### ABOUT THIS TASK
For each record that follows, restate the text exactly and drop the pictures.
--- PROVIDED RECORDS Enclosed Below ---
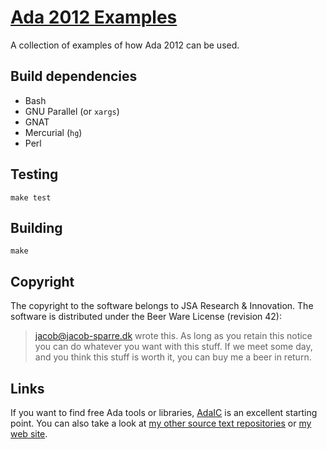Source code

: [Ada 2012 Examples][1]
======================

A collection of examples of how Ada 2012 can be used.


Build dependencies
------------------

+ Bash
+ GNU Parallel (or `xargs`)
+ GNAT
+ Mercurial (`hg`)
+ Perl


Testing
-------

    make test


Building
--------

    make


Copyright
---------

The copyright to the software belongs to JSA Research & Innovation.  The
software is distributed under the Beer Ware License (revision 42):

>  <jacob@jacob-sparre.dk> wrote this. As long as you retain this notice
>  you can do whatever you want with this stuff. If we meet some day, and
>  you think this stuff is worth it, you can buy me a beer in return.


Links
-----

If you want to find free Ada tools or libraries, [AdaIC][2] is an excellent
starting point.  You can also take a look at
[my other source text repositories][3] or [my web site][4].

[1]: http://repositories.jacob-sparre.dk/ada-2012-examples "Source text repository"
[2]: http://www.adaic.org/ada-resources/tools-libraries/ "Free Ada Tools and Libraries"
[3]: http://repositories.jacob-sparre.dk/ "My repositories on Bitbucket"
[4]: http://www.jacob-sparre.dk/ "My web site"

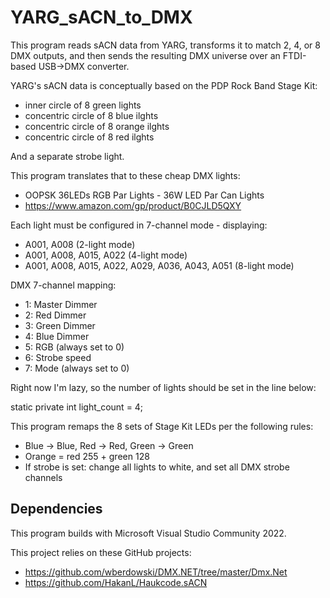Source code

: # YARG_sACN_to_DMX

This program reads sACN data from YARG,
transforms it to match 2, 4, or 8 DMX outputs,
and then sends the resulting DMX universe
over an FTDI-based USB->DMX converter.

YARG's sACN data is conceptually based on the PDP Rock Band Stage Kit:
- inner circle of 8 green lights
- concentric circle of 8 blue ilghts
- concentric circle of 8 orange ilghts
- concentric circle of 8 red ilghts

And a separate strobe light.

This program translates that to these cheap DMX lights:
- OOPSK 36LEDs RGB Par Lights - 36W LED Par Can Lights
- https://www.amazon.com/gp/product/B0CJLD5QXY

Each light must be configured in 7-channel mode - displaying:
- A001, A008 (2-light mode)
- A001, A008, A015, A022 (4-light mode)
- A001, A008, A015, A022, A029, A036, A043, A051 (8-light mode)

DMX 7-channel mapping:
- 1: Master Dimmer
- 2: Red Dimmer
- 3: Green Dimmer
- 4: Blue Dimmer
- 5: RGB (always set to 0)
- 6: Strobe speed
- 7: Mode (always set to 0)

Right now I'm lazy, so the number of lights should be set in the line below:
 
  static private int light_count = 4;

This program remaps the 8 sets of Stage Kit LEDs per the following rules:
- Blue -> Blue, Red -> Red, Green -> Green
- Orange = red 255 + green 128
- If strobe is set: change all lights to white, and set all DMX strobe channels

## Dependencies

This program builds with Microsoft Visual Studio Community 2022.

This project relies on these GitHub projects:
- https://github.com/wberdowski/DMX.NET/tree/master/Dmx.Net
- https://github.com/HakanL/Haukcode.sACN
--- End of Enclosed PROVIDED RECORDS ---
### ANSWER TO THIS TASK
Source code

: [Ada 2012 Examples][1]
======================

A collection of examples of how Ada 2012 can be used.


Build dependencies
------------------

+ Bash
+ GNU Parallel (or `xargs`)
+ GNAT
+ Mercurial (`hg`)
+ Perl


Testing
-------

    make test


Building
--------

    make


Copyright
---------

The copyright to the software belongs to JSA Research & Innovation.  The
software is distributed under the Beer Ware License (revision 42):

>  <jacob@jacob-sparre.dk> wrote this. As long as you retain this notice
>  you can do whatever you want with this stuff. If we meet some day, and
>  you think this stuff is worth it, you can buy me a beer in return.


Links
-----

If you want to find free Ada tools or libraries, [AdaIC][2] is an excellent
starting point.  You can also take a look at
[my other source text repositories][3] or [my web site][4].

[1]: http://repositories.jacob-sparre.dk/ada-2012-examples "Source text repository"
[2]: http://www.adaic.org/ada-resources/tools-libraries/ "Free Ada Tools and Libraries"
[3]: http://repositories.jacob-sparre.dk/ "My repositories on Bitbucket"
[4]: http://www.jacob-sparre.dk/ "My web site"

Source code

: # YARG_sACN_to_DMX

This program reads sACN data from YARG,
transforms it to match 2, 4, or 8 DMX outputs,
and then sends the resulting DMX universe
over an FTDI-based USB->DMX converter.

YARG's sACN data is conceptually based on the PDP Rock Band Stage Kit:
- inner circle of 8 green lights
- concentric circle of 8 blue ilghts
- concentric circle of 8 orange ilghts
- concentric circle of 8 red ilghts

And a separate strobe light.

This program translates that to these cheap DMX lights:
- OOPSK 36LEDs RGB Par Lights - 36W LED Par Can Lights
- https://www.amazon.com/gp/product/B0CJLD5QXY

Each light must be configured in 7-channel mode - displaying:
- A001, A008 (2-light mode)
- A001, A008, A015, A022 (4-light mode)
- A001, A008, A015, A022, A029, A036, A043, A051 (8-light mode)

DMX 7-channel mapping:
- 1: Master Dimmer
- 2: Red Dimmer
- 3: Green Dimmer
- 4: Blue Dimmer
- 5: RGB (always set to 0)
- 6: Strobe speed
- 7: Mode (always set to 0)

Right now I'm lazy, so the number of lights should be set in the line below:
 
  static private int light_count = 4;

This program remaps the 8 sets of Stage Kit LEDs per the following rules:
- Blue -> Blue, Red -> Red, Green -> Green
- Orange = red 255 + green 128
- If strobe is set: change all lights to white, and set all DMX strobe channels

## Dependencies

This program builds with Microsoft Visual Studio Community 2022.

This project relies on these GitHub projects:
- https://github.com/wberdowski/DMX.NET/tree/master/Dmx.Net
- https://github.com/HakanL/Haukcode.sACN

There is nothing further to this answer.